Ahmed is the quartet of Pat Thomas (piano), Joel Grip (double bass), Antonin Gerbal (drums) and Seymour Wright (alto saxophone), a group that since 2014 has been tunnelling through the music of Ahmed Abdul‑Malik as if it were both archive and prophecy. Their project has never been about tribute in the narrow sense. Instead, they excavate and re‑imagine Abdul‑Malik’s work as a set of coordinates for “future music”: a way of thinking about rhythm, modality, history and struggle that can be reactivated in the present. Records, concerts and long, searching performances are one side of that practice. Ahmed – Writing reveals the other: the dense, ongoing conversation in words and images that has grown up around the band as they work.
Described as a gathering of the group’s “paper” over the last decade, the book brings together liner notes, record covers and essays by the band members themselves. Thomas, Grip, Gerbal and Wright appear here as thinkers as much as players: Antonin and Joel contribute new, previously unpublished texts; Seymour’s writings, which have accompanied the LPs as liner notes and inserts, are recontextualised; some of Pat’s pieces come from long before Ahmed’s formation, tracing the prehistory of ideas that would later feed into the quartet. Around them are crucial outside voices - Robert Levin, James G. Spady, John Chantler, Edward George, Fred Moten - whose contributions place Ahmed’s work in conversation with wider discourses on Black music, diaspora, improvisation, politics and listening.
Wright’s own description of the project gives a sense of its internal logic. These texts, he suggests, are a way of showing “what we have done, do, think together (and apart) in living music, how our different ways come together, and how, together, we learn through be‑doing [Ahmed].” The etymology of “text” as “to weave” becomes more than a neat aside. Writing presents itself as a fabric of enquiry: a collaborative weaving of different backgrounds, languages and vantage points into something that, while not seamless, holds together as a whole.
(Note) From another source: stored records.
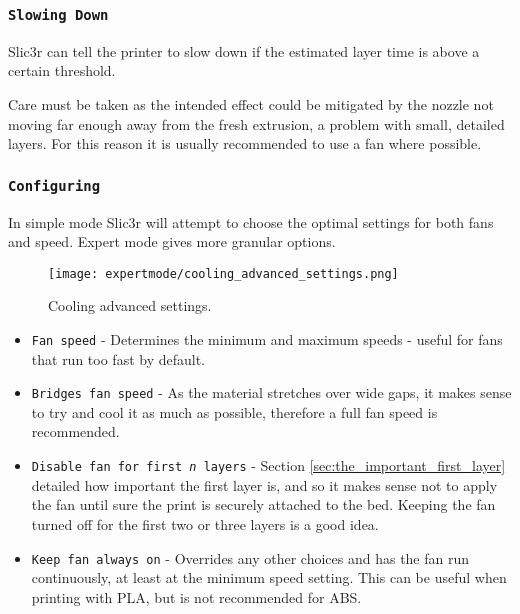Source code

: 
\subsubsection{\texttt{Slowing Down}} %
\label{sub:slowing_down}
Slic3r can tell the printer to slow down if the estimated layer time is above a certain threshold.

Care must be taken as the intended effect could be mitigated by the nozzle not moving far enough away from the fresh extrusion, a problem with small, detailed layers.  For this reason it is usually recommended to use a fan where possible.

\subsubsection{\texttt{Configuring}} %
\label{sub:configuring_cooling}

In simple mode Slic3r will attempt to choose the optimal settings for both fans and speed.  Expert mode gives more granular options.

\begin{figure}[H]
\centering
\texttt{[image: expertmode/cooling\_advanced\_settings.png]}
\caption{Cooling advanced settings.}
\label{fig:cooling_advanced_settings}
\end{figure}

\begin{itemize}
	\item \texttt{Fan speed}  - Determines the minimum and maximum speeds - useful for fans that run too fast by default.
	\item \texttt{Bridges fan speed}  - As the material stretches over wide gaps, it makes sense to try and cool it as much as possible, therefore a full fan speed is recommended.
	\item \texttt{Disable fan for first \textit{n} layers}  - Section \ref{sec:the_important_first_layer} detailed how important the first layer is, and so it makes sense not to apply the fan until sure the print is securely attached to the bed.  Keeping the fan turned off for the first two or three layers is a good idea.
	\item \texttt{Keep fan always on}  - Overrides any other choices and has the fan run continuously, at least at the minimum speed setting.  This can be useful when printing with PLA, but is not recommended for ABS.
\end{itemize}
Musical questions - about pulse, about scales, about how to treat Abdul‑Malik’s themes - are never separated from questions about race, class, tradition, labour, or where and how this music gets played.
The book also traces, indirectly, how Ahmed’s recorded output has been framed visually and materially. Covers and design elements from the LPs reappear in this new context, acknowledging the original work of Maja Larsson while folding it into a new production and design by Will Holder. In doing so, Writing makes clear that for this group, “the music” is not just what happens between the run‑in and run‑out grooves. It includes the decisions about how records look, how they are titled and annotated, how they travel through labels, venues and listeners’ shelves. The series editors - Stoffel Debuysere, Jef Lambrechts and Holder - help frame this as an ongoing editorial practice rather than a static anthology.
Published by In vitro and KASK School of Arts, Ahmed – Writing stands as an extension of the quartet’s musical method into the realm of print. It is not a tidy retrospective, nor a piece of academic musicology. Instead, it reads like a working notebook collectively kept over ten years: overlapping entries, divergent emphases, recurring obsessions. For listeners already deep into the Ahmed albums, the book offers a way of tracing how those sounds were thought through, argued over, and refracted by others. For new readers, it can act as an unruly gateway into Abdul‑Malik’s legacy and into a band that has made that legacy an engine for ongoing invention.